Jacques Osterrieth

Uit Wikipedia, de vrije encyclopedie

Jacques Ernest Osterrieth (Frankfurt am Main, 5 mei 1826 - Brasschaat, 24 november 1893) was een Duits-Belgisch handelaar.

Biografie[bewerken | brontekst bewerken]

Het Osterriethhuis in Antwerpen

Jacques Osterrieth was een zoon van Johann Adam Hermann Osterrieth (1792-1868) en Johanna Philippina Franziska Wichelhausen (1796-1859). De familie Osterrieth was een handelsfamilie. Jacques Osterrieth had zich in het midden van de 19e eeuw in Antwerpen gevestigd. Hij had er de leder- en huidenhandel van zijn overleden schoonvader, Christian Lemmé, overgenomen. In 1870 richtte hij de handelsfirma E. Osterrieth & Co op. Hij werkte onder meer samen met zijn neven Herman en Alexander die hij uit Frankfurt liet overkomen.

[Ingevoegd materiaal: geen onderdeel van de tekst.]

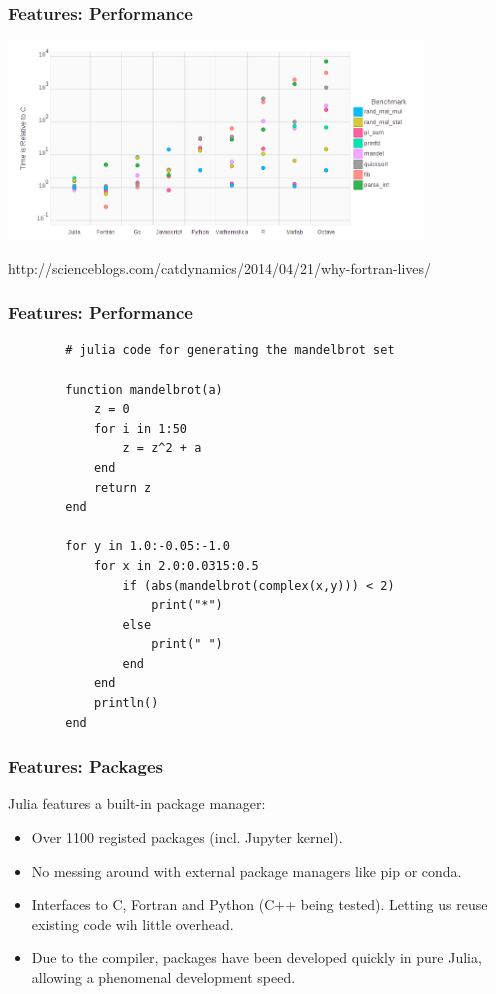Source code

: \documentclass{beamer}
\begin{document}
\begin{frame}
	\frametitle{Features: Performance}

	\includegraphics[width=11cm]{Images/perf1.jpg} \newline

	\small http://scienceblogs.com/catdynamics/2014/04/21/why-fortran-lives/
\end{frame}

\begin{frame}[fragile]
	\frametitle{Features: Performance}

	\small \begin{verbatim}
		# julia code for generating the mandelbrot set

		function mandelbrot(a)
		    z = 0
		    for i in 1:50
		        z = z^2 + a
		    end
		    return z
		end

		for y in 1.0:-0.05:-1.0
		    for x in 2.0:0.0315:0.5
		        if (abs(mandelbrot(complex(x,y))) < 2)
		            print("*")
		        else
		            print(" ")
		        end
		    end
		    println()
		end
	\end{verbatim}
\end{frame}

\begin{frame}
	\frametitle{Features: Packages}

	Julia features a built-in package manager: \newline

	\begin{itemize}
		\item Over 1100 registed packages (incl. Jupyter kernel). \newline

		\item No messing around with external package managers like pip or conda. \newline

		\item Interfaces to C, Fortran and Python (C++ being tested). Letting us reuse existing code wih little overhead. \newline

		\item Due to the compiler, packages have been developed quickly in pure Julia, allowing a phenomenal development speed.
	\end{itemize}
\end{frame}
\end{document}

Huwelijken[bewerken | brontekst bewerken]

Osterrieth huwde een eerste maal in 1852 in Antwerpen met Emilie Ellerman Westropp (1830-1853), dochter van de ereconsul van het koninkrijk Hannover. Ze kregen een zoon.

  • Alfred Osterrieth (1853-1923), ambassadeur, trad in zijn vaders voetsporen en werd ondernemer, trouwde in 1916 met Alice Pépin (1874-1926). Het huwelijk bleef kinderloos.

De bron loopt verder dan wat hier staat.